The industry’s cost structures is an important factor when evaluating a market and its viability. According to White (2005), “it is equally important when formulating strategies for the product to develop a competitive advantage”. Cost structures play a big role in a product’s indirect costs and consequently, profitability. A company may not be able to sell a certain product in a market whose cost structure is too high even though the product may have a very low production cost. The cost is dependent on the market share a business holds and the amount of sells.
Market entry plan
In order for a new product to successfully enter into the beverages and foods market, it must be able to chose a mode that is already working in the market. In this case, PepsiCo’s strategy for any new products has been partnering with a distributor that is already well established. The company uses Pepsi Bottling group Inc. to market and distribute its products together with tens of thousands of registered distributors. The business has a strong and well developed distribution channel, one that offers it the much needed avenue to reach the consumers. A well established distribution channel not only helps a manufacturer reach the markets, but also receive timely feedback from the market.
Supply chain and logistics
The operational techniques used by PepsiCo in managing logistics are aimed at sustaining quality in the company. Using such techniques is intended at attaining better quality and keeping it monitored at all times. Quality assurance is a big part of its products’ success, largely because of the market share that the business commands in different global regions and the loyalty which the product enjoys.
Logistical management in the business is made possible through the companies’ commitment to quality. It is through quality that it is able to have a competitive edge, especially in such a changing, competitive and wide market. For a company with such a large market, handling information can be hectic and inaccurate without proper quality and organization. Knowing when products have been released and when they are due for delivery may be challenging without real time information, which can only be made through a logistics management that assures quality.

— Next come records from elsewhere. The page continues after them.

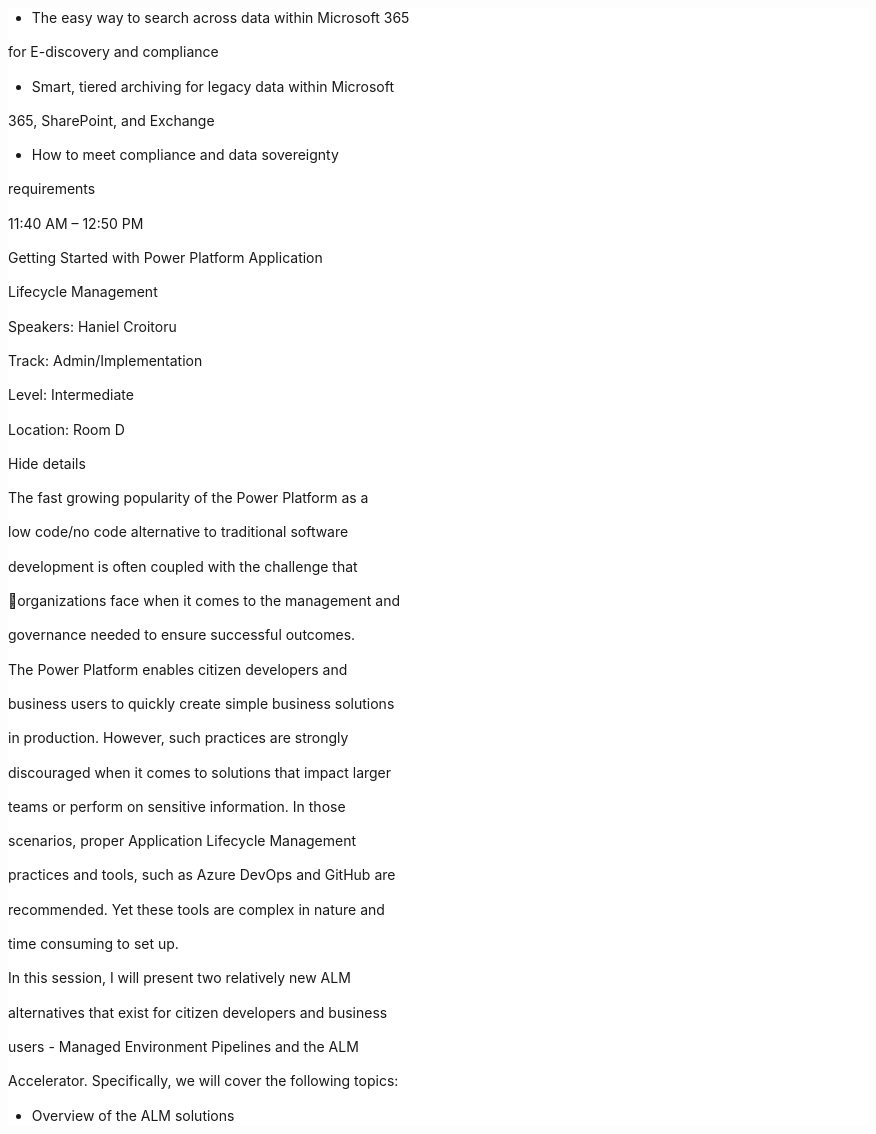 - The easy way to search across data within Microsoft 365

for E-discovery and compliance

- Smart, tiered archiving for legacy data within Microsoft

365, SharePoint, and Exchange

- How to meet compliance and data sovereignty

requirements

11:40 AM – 12:50 PM

Getting Started with Power Platform Application

Lifecycle Management

Speakers: Haniel Croitoru

Track: Admin/Implementation

Level: Intermediate

Location: Room D

Hide details

The fast growing popularity of the Power Platform as a

low code/no code alternative to traditional software

development is often coupled with the challenge that

organizations face when it comes to the management and

governance needed to ensure successful outcomes.

The Power Platform enables citizen developers and

business users to quickly create simple business solutions

in production. However, such practices are strongly

discouraged when it comes to solutions that impact larger

teams or perform on sensitive information. In those

scenarios, proper Application Lifecycle Management

practices and tools, such as Azure DevOps and GitHub are

recommended. Yet these tools are complex in nature and

time consuming to set up.

In this session, I will present two relatively new ALM

alternatives that exist for citizen developers and business

users - Managed Environment Pipelines and the ALM

Accelerator. Specifically, we will cover the following topics:

- Overview of the ALM solutions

Continual improvement has been a big part of the product’s culture. It is one of the focuses in the industry’s modern research projects. The company seeks to continually improve its products’ quality while reducing the cost of doing so. Being in such a competitive industry, customer satisfaction has to be on top of the business’ priorities. It is made possible by ensuring quality assurance through continuous improvement. Logistics play a major role in quality assurance by ensuring supplies are available and are handled with proper care during transportation and storage.
In order to achieve the marketing objectives, PepsiCo’s products are packaged in a combination of local and international brands but ensure that it remains a flagship brand in all the markets. The business has implemented measures that ensure it gains a broader position in the soft drinks market. A top or secondary position in the market helps the products deliver a high target in both marketing, distribution and even production. Moreover, such a position creates the much desired platform from which the business can further increase its range of products. Brands doing well in North American and European markets are good examples of how much an asset position can be. With a continued focus on other market factors such as price and quality, its products have undoubtedly been able to reach their marketing objectives.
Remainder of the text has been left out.